Please report new issues athttps://github.com/DOCGroup
When I launched the NotificationService (manually or via the IMR) I got the same error: Loading the Cos Notification Service... in TAO_Properties ctos 4005cf9c Running 1 server threads Cannot activate clients threads Failed to initialize the Notification Service. ... For information this worked fine on the same platform with the same compiler with the ACE/TAO 1.3.1/5.3.1 release. Greg (Greg_Mulyar@cable.comcast.com) sent the following patch to the list: The patch patch below fixes the Notify_Service.cpp problem by reverting it back to where it was in older versions and it seem to work OK. 8<---- 8<---- 8<---- --- ACE_wrappers/TAO/orbsvcs/Notify_Service/Notify_Service.cpp.old Tue Nov 18 11:11:37 2003 +++ ACE_wrappers/TAO/orbsvcs/Notify_Service/Notify_Service.cpp Tue Nov 18 11:13:03 2003 @@ -105,14 +105,14 @@ // Task activation flags. long flags = THR_NEW_LWP | - THR_JOINABLE | - this->orb_->orb_core ()->orb_params ()->thread_creation_flags (); + THR_JOINABLE ; // | + // this->orb_->orb_core ()->orb_params ()->thread_creation_flags (); - int priority = ACE_Sched_Params::priority_min (this->orb_->orb_core ()->orb_params ()->sched_policy () - , this->orb_->orb_core ()->orb_params ()->scope_policy ()); + // int priority = ACE_Sched_Params::priority_min (this->orb_->orb_core ()->orb_params ()->sched_policy () + // , this->orb_->orb_core ()->orb_params ()->scope_policy ()); - if (worker_.activate (flags, - this->nthreads_, 0, priority) != 0) + // if (worker_.activate (flags,this->nthreads_, 0, priority) != 0) + if (worker_.activate (flags,this->nthreads_) != 0) ACE_ERROR_RETURN ((LM_ERROR, "Cannot activate client threads\n"), -1); } 8<---- 8<---- 8<----
Accepting.
Simon, any ideas when this gets tested and integrated? We see it also in our HP builds
Hi Johnny, The patch as it is is apparently is not suitable for integration. Doug said at the time: "Sigh... We need to get a fix here that works properly on HP-UX and other platforms. Simon, can you please take a look at this HP-UX stuff when you come up for air and see if you can figure out a solution that works for HP-UX and other platforms without commenting out all the existing code?! I've enclosed Greg's workaround below, which solves the problem but not really in the "Right Way"[TM]." I'm afraid I never got any time to look into this further and I'm not in a position where I'm able to commit to dedicating any time to doing so now. I'm assigning this over to Paul Morrison who has responsibility for allocating resources to issues like this so that he can answer you.
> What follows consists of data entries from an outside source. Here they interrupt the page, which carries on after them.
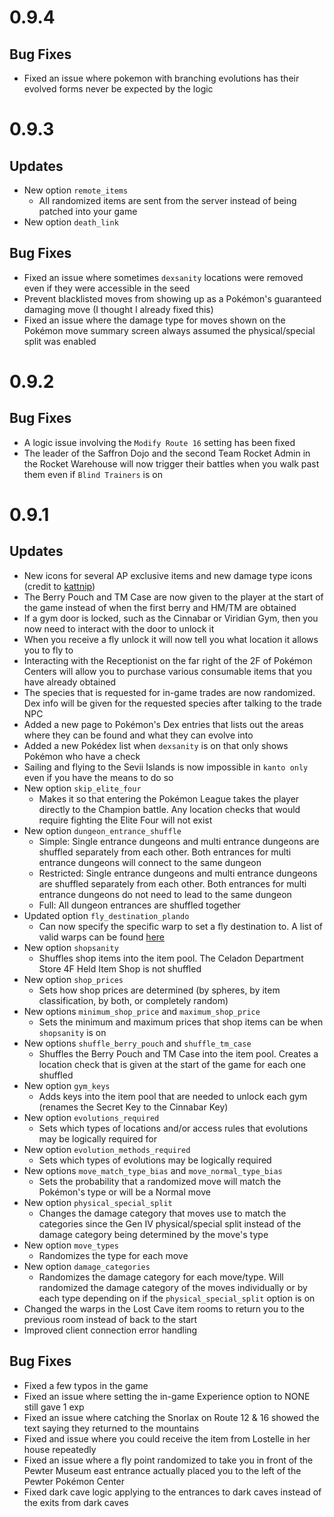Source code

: # 0.9.4
## Bug Fixes
+ Fixed an issue where pokemon with branching evolutions has their evolved forms never be expected by the logic

# 0.9.3
## Updates
+ New option `remote_items`
  + All randomized items are sent from the server instead of being patched into your game
+ New option `death_link`

## Bug Fixes
+ Fixed an issue where sometimes `dexsanity` locations were removed even if they were accessible in the seed
+ Prevent blacklisted moves from showing up as a Pokémon's guaranteed damaging move (I thought I already fixed this)
+ Fixed an issue where the damage type for moves shown on the Pokémon move summary screen always assumed the physical/special split was enabled

# 0.9.2
## Bug Fixes
+ A logic issue involving the `Modify Route 16` setting has been fixed
+ The leader of the Saffron Dojo and the second Team Rocket Admin in the Rocket Warehouse will now trigger their battles when you walk past them even if `Blind Trainers` is on

# 0.9.1
## Updates
+ New icons for several AP exclusive items and new damage type icons (credit to [kattnip](https://github.com/Invader07))
+ The Berry Pouch and TM Case are now given to the player at the start of the game instead of when the first berry and HM/TM are obtained
+ If a gym door is locked, such as the Cinnabar or Viridian Gym, then you now need to interact with the door to unlock it
+ When you receive a fly unlock it will now tell you what location it allows you to fly to
+ Interacting with the Receptionist on the far right of the 2F of Pokémon Centers will allow you to purchase various consumable items that you have already obtained
+ The species that is requested for in-game trades are now randomized. Dex info will be given for the requested species after talking to the trade NPC
+ Added a new page to Pokémon's Dex entries that lists out the areas where they can be found and what they can evolve into
+ Added a new Pokédex list when `dexsanity` is on that only shows Pokémon who have a check
+ Sailing and flying to the Sevii Islands is now impossible in `kanto only` even if you have the means to do so
+ New option `skip_elite_four`
  + Makes it so that entering the Pokémon League takes the player directly to the Champion battle. Any location checks that would require fighting the Elite Four will not exist
+ New option `dungeon_entrance_shuffle`
  + Simple: Single entrance dungeons and multi entrance dungeons are shuffled separately from each other. Both entrances for multi entrance dungeons will connect to the same dungeon
  + Restricted: Single entrance dungeons and multi entrance dungeons are shuffled separately from each other. Both entrances for multi entrance dungeons do not need to lead to the same dungeon
  + Full: All dungeon entrances are shuffled together
+ Updated option `fly_destination_plando`
  + Can now specify the specific warp to set a fly destination to. A list of valid warps can be found [here](https://github.com/vyneras/Archipelago/blob/frlg-stable/worlds/pokemon_frlg/docs/fly_plando.md)
+ New option `shopsanity`
  + Shuffles shop items into the item pool. The Celadon Department Store 4F Held Item Shop is not shuffled
+ New option `shop_prices`
  + Sets how shop prices are determined (by spheres, by item classification, by both, or completely random)
+ New options `minimum_shop_price` and `maximum_shop_price`
  + Sets the minimum and maximum prices that shop items can be when `shopsanity` is on
+ New options `shuffle_berry_pouch` and `shuffle_tm_case`
  + Shuffles the Berry Pouch and TM Case into the item pool. Creates a location check that is given at the start of the game for each one shuffled
+ New option `gym_keys`
  + Adds keys into the item pool that are needed to unlock each gym (renames the Secret Key to the Cinnabar Key)
+ New option `evolutions_required`
  + Sets which types of locations and/or access rules that evolutions may be logically required for
+ New option `evolution_methods_required`
  + Sets which types of evolutions may be logically required
+ New options `move_match_type_bias` and `move_normal_type_bias`
  + Sets the probability that a randomized move will match the Pokémon's type or will be a Normal move
+ New option `physical_special_split`
  + Changes the damage category that moves use to match the categories since the Gen IV physical/special split instead of the damage category being determined by the move's type
+ New option `move_types`
  + Randomizes the type for each move
+ New option `damage_categories`
  + Randomizes the damage category for each move/type. Will randomized the damage category of the moves individually or by each type depending on if the `physical_special_split` option is on
+ Changed the warps in the Lost Cave item rooms to return you to the previous room instead of back to the start
+ Improved client connection error handling

## Bug Fixes
+ Fixed a few typos in the game
+ Fixed an issue where setting the in-game Experience option to NONE still gave 1 exp
+ Fixed an issue where catching the Snorlax on Route 12 & 16 showed the text saying they returned to the mountains
+ Fixed and issue where you could receive the item from Lostelle in her house repeatedly 
+ Fixed an issue where a fly point randomized to take you in front of the Pewter Museum east entrance actually placed you to the left of the Pewter Pokémon Center
+ Fixed dark cave logic applying to the entrances to dark caves instead of the exits from dark caves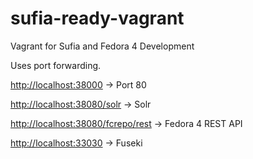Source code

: sufia-ready-vagrant
==========

Vagrant for Sufia and Fedora 4 Development

Uses port forwarding. 

[http://localhost:38000](http://localhost:38000) -> Port 80 

[http://localhost:38080/solr](http://localhost:38080/solr) -> Solr

[http://localhost:38080/fcrepo/rest](http://localhost:38080/fcrepo/rest) -> Fedora 4 REST API

[http://localhost:33030](http://localhost:33030) -> Fuseki



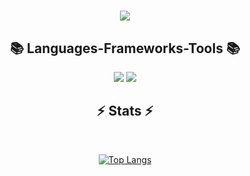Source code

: 

<h1 align="center">
    <img src="https://readme-typing-svg.herokuapp.com/?font=Righteous&size=35&center=true&vCenter=true&width=500&height=70&duration=4000&lines=Hey+There!+👋;+I'm+Luis+Fajardo;" />
</h1>

<h2 align="center">📚 Languages-Frameworks-Tools 📚</h2>

<div align="center">
    <img src="https://skillicons.dev/icons?i=laravel,bootstrap,tailwind,html,css,vscode,arduino" />
    <img src="https://skillicons.dev/icons?i=javascript,linux,kali,bash,java,php,mysql,kotlin,python" /><br>
</div>

<h2 align="center">⚡ Stats ⚡</h2>
<br>
<div align=center>
  
  [![Top Langs](https://github-readme-stats.vercel.app/api/top-langs/?username=sudo-louis&show_icons=true&theme=cobalt2)](https://github.com/sudo-louis/github-readme-stats)
  
</div>
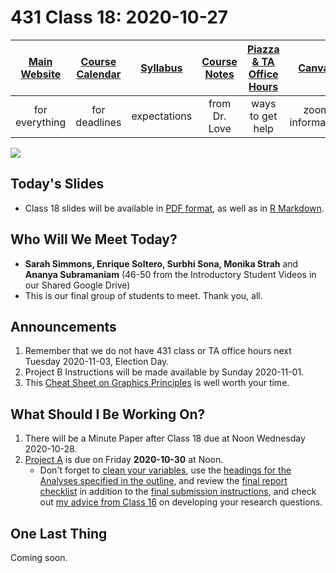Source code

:# 431 Class 18: 2020-10-27

[Main Website](https://thomaselove.github.io/431/) | [Course Calendar](https://thomaselove.github.io/431/calendar.html) | [Syllabus](https://thomaselove.github.io/431-2020-syllabus/) | [Course Notes](https://thomaselove.github.io/431-notes/) | [Piazza & TA Office Hours](https://thomaselove.github.io/431/contact.html) | [Canvas](https://canvas.case.edu) | [Data and Code](https://thomaselove.github.io/431/data_index.html)
:-----------: | :--------------: | :----------: | :---------: | :-------------: | :-----------: | :------------:
for everything | for deadlines | expectations | from Dr. Love | ways to get help | zoom information | for downloads

![](https://github.com/THOMASELOVE/431-2020/blob/master/classes/class18/images/gelfand.png)

## Today's Slides

- Class 18 slides will be available in [PDF format](https://github.com/THOMASELOVE/431-2020/blob/master/classes/class18/431_class-18-slides_2020.pdf), as well as in [R Markdown](https://github.com/THOMASELOVE/431-2020/blob/master/classes/class18/431_class-18-slides_2020.Rmd).

## Who Will We Meet Today?

- **Sarah Simmons, Enrique Soltero, Surbhi Sona, Monika Strah** and **Ananya Subramaniam** (46-50 from the Introductory Student Videos in our Shared Google Drive)
- This is our final group of students to meet. Thank you, all.

## Announcements

1. Remember that we do not have 431 class or TA office hours next Tuesday 2020-11-03, Election Day.
2. Project B Instructions will be made available by Sunday 2020-11-01.
3. This [Cheat Sheet on Graphics Principles](https://github.com/GraphicsPrinciples/CheatSheet/blob/master/NVSCheatSheet.pdf) is well worth your time.

## What Should I Be Working On?

1. There will be a Minute Paper after Class 18 due at Noon Wednesday 2020-10-28.
2. [Project A](https://thomaselove.github.io/431-2020-projectA/) is due on Friday **2020-10-30** at Noon.
    - Don't forget to [clean your variables](https://thomaselove.github.io/431-2020-projectA/prop_summary.html), use the [headings for the Analyses specified in the outline](https://thomaselove.github.io/431-2020-projectA/examples.html), and review the [final report checklist](https://thomaselove.github.io/431-2020-projectA/check_final.html) in addition to the [final submission instructions](https://thomaselove.github.io/431-2020-projectA/final.html), and check out [my advice from Class 16](https://github.com/THOMASELOVE/431-2020/blob/master/classes/class16/README.md#advice-on-developing-a-research-question) on developing your research questions.

## One Last Thing

Coming soon.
Any idea when someone has time to look at this? All notification service tests fail on HPUX.
Updated version numbers. This still is a problem on HPUX that prevent all notification tests from running
Created attachment 544 [details] smaller patch for the client threads issue
I have the same problem on x86_64-pc-linux-gnu and on i686-pc-linux-gnu. When I start Notify_Service with the following parameters: Notify_Service -Boot -d -ORBEndPoint iiop://localhost:6142 -Factory NotificationService -ORBSvcConf /home/emil/disimbin/disim-main-energy/notifysvc.conf and with the follwing notifysvc.conf: ===================================== static Notify_Default_Event_Manager_Objects_Factory "-DispatchingThreads 5" static Server_Strategy_Factory "-ORBconcurrency thread-per-connection" ===================================== then I get the following output: >>>>>>>>>>>>>>>>>>>>>>>>>> Using 5 threads for each ConsumerAdmin. Loading the Cos Notification Service... Running 1 ORB threads Cannot activate client threads Failed to initialize the Notification Service. pure virtual method called terminate called without an active exception Aborted >>>>>>>>>>>>>>>>>>>>>>>>>>> A colegue of mine discovered that the problem is that there is no way to change the default thread creation flags and proposed a patch which is similar as the previous but smaller.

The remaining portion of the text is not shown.